**Input data**
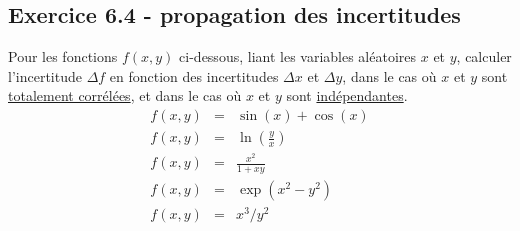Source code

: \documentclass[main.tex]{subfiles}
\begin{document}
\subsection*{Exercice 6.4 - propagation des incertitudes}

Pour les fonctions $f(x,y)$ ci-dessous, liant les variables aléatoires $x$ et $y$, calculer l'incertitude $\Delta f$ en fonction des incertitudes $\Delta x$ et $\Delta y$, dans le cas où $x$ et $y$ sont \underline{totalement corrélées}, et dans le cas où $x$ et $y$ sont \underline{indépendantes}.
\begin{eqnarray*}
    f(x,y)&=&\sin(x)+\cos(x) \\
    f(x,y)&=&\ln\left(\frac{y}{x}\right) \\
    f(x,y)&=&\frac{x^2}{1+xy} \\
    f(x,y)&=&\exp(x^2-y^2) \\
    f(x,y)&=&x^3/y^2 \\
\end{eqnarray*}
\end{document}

---

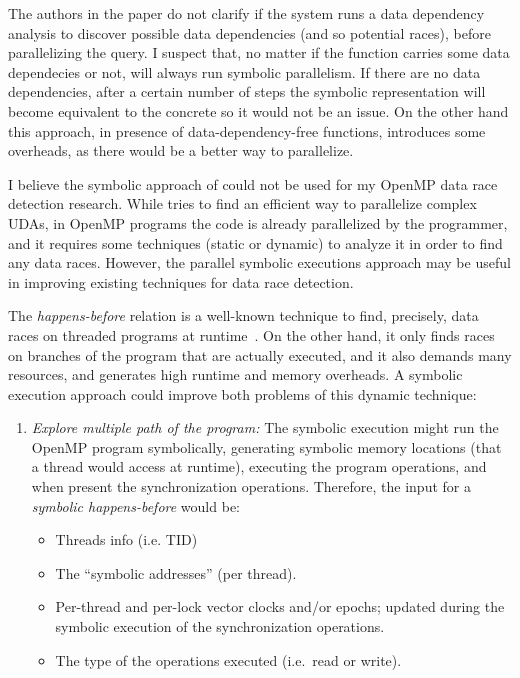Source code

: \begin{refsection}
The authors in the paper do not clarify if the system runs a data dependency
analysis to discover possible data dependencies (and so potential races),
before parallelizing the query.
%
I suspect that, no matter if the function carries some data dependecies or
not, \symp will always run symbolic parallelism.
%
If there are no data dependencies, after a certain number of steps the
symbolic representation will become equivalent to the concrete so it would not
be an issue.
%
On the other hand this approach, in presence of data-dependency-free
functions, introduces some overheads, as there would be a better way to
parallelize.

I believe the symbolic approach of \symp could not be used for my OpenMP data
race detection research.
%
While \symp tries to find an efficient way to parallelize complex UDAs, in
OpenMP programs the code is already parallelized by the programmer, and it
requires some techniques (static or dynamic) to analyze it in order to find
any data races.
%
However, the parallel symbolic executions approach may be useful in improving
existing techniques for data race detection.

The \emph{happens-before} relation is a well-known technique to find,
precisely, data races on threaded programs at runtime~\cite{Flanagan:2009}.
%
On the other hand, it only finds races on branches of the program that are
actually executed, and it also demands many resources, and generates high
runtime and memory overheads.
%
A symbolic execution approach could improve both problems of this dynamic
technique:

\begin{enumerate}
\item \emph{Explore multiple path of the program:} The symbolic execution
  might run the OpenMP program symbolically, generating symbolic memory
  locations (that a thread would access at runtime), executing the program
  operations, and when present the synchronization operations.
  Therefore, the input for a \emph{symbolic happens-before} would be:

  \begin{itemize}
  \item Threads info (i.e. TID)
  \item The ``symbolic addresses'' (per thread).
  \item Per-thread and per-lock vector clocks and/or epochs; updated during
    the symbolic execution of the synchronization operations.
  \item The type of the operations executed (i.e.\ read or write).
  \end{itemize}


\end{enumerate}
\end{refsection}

---

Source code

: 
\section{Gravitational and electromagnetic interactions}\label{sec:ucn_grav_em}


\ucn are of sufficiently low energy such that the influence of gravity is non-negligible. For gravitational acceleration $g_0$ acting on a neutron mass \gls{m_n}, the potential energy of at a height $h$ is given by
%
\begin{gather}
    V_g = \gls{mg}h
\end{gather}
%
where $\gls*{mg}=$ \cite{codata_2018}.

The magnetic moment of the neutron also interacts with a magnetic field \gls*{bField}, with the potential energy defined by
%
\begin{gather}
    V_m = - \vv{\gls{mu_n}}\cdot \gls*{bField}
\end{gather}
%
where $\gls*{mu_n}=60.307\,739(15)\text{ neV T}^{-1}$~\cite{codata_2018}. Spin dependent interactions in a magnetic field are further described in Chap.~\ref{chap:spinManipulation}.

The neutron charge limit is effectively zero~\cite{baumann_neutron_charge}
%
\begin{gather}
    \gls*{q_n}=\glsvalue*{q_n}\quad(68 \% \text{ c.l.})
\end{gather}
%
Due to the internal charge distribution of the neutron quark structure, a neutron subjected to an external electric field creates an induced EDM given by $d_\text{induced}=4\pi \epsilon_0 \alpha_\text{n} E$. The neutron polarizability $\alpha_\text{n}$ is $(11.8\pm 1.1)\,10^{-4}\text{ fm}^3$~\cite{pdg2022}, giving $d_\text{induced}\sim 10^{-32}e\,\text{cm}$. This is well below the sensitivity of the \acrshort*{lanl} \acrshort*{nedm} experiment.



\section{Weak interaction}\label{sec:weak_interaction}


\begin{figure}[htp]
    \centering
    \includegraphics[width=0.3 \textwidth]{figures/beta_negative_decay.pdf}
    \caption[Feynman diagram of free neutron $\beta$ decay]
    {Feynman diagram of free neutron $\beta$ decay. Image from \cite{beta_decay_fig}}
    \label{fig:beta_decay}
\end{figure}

**About this exercise**
In the listing above, find the line with "before parallelizing the query." and the line with "While \symp tries"; set down exactly those two lines and every line between them, nothing more.

**Written solution**
before parallelizing the query.
%
I suspect that, no matter if the function carries some data dependecies or
not, \symp will always run symbolic parallelism.
%
If there are no data dependencies, after a certain number of steps the
symbolic representation will become equivalent to the concrete so it would not
be an issue.
%
On the other hand this approach, in presence of data-dependency-free
functions, introduces some overheads, as there would be a better way to
parallelize.

I believe the symbolic approach of \symp could not be used for my OpenMP data
race detection research.
%
While \symp tries to find an efficient way to parallelize complex UDAs, in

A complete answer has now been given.